【市況】【杉村富生の短期相場観測】 ─テーマ性を有する好業績銘柄を狙う!
経済評論家 杉村富生
「テーマ性を有する好業績銘柄を狙う!」
●金融危機の“火種”は残り、くすぶる!
マーケットは「リーマン・ショック級の惨事襲来」と身構えたようだが、各国中央銀行には「学習効果」がある。対応が速い。SVBファイナンシャルグループ<SIVB>傘下のシリコンバレーバンク、シグネチャー・バンク<SBNY>の破綻に際してはFRB(米連邦準備制度理事会)が日曜日だったにもかかわらず、即座に預金の全額保護を打ち出した。なお、ドット・フランク法では預金保護の上限は25万ドルである。

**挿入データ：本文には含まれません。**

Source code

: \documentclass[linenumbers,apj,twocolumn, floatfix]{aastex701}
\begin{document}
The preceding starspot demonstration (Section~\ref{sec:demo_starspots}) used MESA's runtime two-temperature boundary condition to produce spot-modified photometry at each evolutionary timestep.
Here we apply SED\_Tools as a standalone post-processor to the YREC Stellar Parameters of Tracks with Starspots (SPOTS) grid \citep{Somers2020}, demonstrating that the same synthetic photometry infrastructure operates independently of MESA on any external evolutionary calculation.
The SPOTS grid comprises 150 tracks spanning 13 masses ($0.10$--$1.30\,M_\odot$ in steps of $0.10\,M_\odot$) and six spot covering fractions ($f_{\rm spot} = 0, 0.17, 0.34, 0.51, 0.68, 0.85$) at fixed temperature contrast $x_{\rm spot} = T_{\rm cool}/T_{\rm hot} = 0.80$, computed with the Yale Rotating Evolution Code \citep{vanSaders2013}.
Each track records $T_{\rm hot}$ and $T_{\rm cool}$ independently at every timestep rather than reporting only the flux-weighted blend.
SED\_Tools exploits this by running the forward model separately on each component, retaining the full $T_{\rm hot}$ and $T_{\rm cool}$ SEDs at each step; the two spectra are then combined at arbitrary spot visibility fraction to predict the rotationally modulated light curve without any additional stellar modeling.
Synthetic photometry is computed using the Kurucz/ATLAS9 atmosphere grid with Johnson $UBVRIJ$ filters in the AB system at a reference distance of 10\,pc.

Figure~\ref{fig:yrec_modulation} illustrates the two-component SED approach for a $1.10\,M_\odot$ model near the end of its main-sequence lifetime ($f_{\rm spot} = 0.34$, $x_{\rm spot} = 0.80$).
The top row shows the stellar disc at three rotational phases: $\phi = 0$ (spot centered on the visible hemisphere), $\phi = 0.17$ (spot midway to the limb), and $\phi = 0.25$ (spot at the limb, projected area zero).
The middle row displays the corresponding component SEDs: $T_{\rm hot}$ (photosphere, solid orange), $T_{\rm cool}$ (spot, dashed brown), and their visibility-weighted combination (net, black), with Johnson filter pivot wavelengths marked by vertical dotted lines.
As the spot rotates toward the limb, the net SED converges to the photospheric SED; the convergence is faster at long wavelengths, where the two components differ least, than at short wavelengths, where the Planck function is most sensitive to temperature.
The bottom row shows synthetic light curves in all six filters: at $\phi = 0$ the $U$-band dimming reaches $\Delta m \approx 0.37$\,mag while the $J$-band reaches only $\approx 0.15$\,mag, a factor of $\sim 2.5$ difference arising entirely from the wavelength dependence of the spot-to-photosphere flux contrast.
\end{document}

約3300万円だ。ちなみに、シリコンバレーバンクは預金保険超過の預金が9割超だった。多くがスタートアップ企業、およびその経営者だ。「危ない」となると、一気に預金は引き出される。一方、シリコンバレーバンクは資産(28兆円)の大半を満期保有目的債券(時価評価はしないが、途中売却不可)で運用していたという。
現金はわずか9%だった。これでは兆円単位の引き出しに応じられるはずがない。要するに、特殊な銀行である。この場合、預金の全額保護は効果的だ。そうしないと、取り付け騒ぎの連鎖が起きる可能性があった。同様に、経営危機に陥っているファースト・リパブリック・バンク<FRC>に対しては米大手銀行11行が300億ドルの預金を預け入れる支援策を発表している。
約4兆円の支援だ。JPモルガン・チェース<JPM>、バンク・オブ・アメリカ<BAC>などが中心になった。危機を回避しようとの意気込みが感じられる。クレディ・スイス・グループ<CS>はスイス国立銀行(中央銀行)から最大500億スイスフラン(7.1兆円)を調達する。実質的な公的資金の投入である。
●ANYCOLOR、Abalance、長栄などを!
こうした機敏な危機管理策を好感して、世界の株式市場は落ち着きを取り戻してきた。もちろん、金融引き締めは継続、“火種”は残っている。今後は各国中央銀行の出方次第だろう。ECB(欧州中央銀行)は0.5%の利上げを行った。FRBは3月21~22日のFOMC(連邦公開市場委員会)での利上げを0.25%にとどめるだろう。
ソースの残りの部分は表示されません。